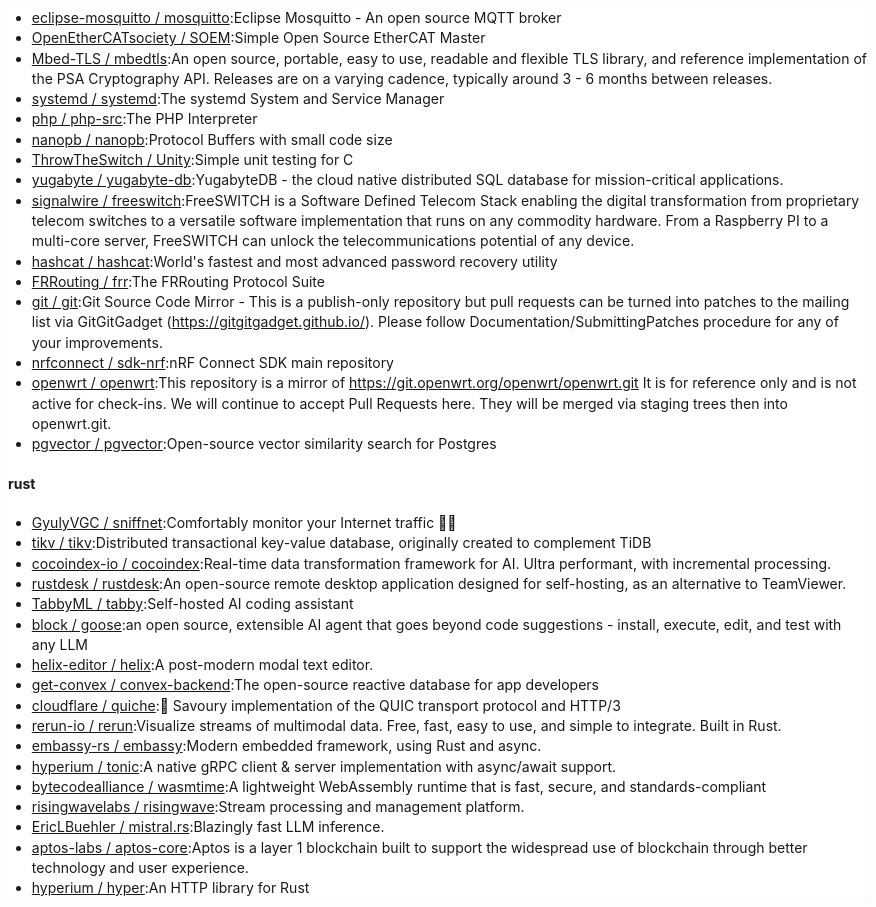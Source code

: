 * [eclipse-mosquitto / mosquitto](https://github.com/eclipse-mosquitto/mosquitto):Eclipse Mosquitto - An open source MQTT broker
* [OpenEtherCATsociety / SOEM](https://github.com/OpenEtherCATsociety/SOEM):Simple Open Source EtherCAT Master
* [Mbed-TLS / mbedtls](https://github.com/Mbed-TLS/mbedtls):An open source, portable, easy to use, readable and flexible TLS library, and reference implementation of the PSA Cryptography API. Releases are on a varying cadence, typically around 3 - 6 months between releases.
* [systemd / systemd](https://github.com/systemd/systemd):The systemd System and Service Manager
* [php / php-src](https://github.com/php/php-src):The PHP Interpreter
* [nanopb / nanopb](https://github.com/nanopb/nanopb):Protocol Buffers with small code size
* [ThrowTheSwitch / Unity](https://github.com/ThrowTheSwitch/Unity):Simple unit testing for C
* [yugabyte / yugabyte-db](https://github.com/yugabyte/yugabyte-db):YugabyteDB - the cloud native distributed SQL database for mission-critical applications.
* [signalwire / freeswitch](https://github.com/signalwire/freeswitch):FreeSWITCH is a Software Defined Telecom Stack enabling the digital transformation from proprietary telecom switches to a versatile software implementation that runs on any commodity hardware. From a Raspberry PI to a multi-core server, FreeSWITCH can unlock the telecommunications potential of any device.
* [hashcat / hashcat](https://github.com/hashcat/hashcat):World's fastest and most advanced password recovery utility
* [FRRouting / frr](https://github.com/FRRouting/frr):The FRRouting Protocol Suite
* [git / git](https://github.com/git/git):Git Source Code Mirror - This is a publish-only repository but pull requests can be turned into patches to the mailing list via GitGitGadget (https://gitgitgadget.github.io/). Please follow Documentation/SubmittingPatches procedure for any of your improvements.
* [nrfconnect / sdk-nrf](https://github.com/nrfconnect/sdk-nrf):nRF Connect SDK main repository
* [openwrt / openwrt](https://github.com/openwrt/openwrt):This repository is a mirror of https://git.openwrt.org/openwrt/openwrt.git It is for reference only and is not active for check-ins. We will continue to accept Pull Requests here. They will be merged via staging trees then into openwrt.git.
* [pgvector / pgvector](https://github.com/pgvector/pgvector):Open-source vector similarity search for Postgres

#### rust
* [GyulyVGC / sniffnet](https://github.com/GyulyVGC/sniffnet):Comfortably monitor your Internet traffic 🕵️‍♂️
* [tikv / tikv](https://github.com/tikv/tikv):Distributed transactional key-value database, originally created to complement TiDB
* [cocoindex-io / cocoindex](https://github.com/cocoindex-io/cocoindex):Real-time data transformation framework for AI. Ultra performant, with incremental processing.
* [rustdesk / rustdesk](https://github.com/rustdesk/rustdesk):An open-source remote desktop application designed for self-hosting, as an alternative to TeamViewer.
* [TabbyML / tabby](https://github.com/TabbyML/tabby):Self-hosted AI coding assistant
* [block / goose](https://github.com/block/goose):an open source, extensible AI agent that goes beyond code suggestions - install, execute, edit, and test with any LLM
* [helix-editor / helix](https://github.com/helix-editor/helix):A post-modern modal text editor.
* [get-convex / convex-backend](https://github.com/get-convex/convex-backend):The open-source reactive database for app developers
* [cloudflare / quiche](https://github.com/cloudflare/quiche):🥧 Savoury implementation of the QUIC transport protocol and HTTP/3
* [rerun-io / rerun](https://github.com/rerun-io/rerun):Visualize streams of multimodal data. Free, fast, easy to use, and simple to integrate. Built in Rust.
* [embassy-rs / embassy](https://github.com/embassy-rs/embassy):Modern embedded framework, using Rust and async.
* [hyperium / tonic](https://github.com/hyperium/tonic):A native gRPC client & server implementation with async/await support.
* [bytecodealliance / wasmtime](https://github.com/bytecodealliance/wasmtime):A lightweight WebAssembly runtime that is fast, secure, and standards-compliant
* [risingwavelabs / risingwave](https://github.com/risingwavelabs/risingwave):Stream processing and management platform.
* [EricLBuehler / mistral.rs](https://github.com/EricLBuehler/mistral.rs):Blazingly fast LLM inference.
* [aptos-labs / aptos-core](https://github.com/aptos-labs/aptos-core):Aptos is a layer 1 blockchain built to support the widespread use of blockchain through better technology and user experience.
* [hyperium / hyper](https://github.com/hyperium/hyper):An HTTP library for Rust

--

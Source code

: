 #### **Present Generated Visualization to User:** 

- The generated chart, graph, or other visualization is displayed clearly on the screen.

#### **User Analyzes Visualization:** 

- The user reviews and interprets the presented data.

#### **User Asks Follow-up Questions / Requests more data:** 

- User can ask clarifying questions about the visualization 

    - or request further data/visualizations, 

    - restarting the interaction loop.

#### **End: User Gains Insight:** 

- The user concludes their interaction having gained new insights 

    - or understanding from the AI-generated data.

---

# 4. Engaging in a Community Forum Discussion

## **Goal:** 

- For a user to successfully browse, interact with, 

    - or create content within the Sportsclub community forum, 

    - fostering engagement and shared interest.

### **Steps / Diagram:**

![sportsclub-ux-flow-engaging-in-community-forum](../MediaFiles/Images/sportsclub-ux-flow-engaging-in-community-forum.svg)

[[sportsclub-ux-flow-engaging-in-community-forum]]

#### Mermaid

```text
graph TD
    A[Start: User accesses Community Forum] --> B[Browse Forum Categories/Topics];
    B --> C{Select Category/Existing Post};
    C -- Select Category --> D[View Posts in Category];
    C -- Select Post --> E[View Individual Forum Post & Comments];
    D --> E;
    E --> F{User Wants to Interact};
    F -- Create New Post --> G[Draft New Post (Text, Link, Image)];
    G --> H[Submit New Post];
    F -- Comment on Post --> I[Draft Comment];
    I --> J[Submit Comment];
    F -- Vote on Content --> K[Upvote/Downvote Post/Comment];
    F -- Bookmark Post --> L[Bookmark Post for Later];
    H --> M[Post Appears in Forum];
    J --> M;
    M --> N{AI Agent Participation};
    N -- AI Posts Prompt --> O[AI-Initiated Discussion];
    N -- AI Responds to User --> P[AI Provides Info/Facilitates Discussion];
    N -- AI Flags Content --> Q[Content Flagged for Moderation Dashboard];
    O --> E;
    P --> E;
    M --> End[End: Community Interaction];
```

---

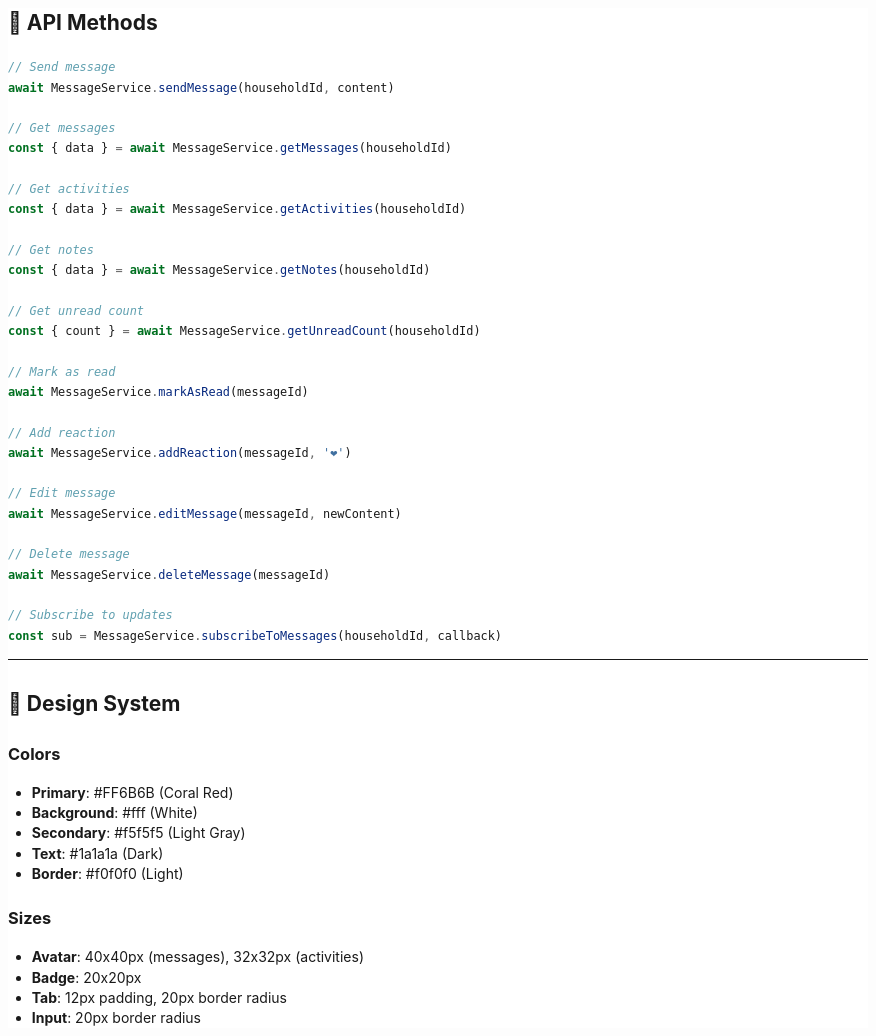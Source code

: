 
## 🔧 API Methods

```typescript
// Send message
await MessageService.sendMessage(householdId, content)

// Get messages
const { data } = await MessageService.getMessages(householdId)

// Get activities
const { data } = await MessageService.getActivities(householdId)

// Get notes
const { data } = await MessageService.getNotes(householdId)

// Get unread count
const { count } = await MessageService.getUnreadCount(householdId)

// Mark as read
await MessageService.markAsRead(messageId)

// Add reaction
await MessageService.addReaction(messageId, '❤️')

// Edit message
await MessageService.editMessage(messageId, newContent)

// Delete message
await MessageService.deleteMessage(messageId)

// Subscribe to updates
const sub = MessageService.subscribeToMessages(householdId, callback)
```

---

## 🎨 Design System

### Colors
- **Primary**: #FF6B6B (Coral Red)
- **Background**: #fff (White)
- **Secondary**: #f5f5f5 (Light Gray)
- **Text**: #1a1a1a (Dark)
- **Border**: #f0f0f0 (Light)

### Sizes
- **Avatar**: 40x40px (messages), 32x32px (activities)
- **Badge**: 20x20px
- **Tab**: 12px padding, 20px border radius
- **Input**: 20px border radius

• DIRECTIONS
Each line in the records above that contains the word "System" must be copied.

• PROBLEM SOLUTION
* [systemd / systemd](https://github.com/systemd/systemd):The systemd System and Service Manager
## 🎨 Design System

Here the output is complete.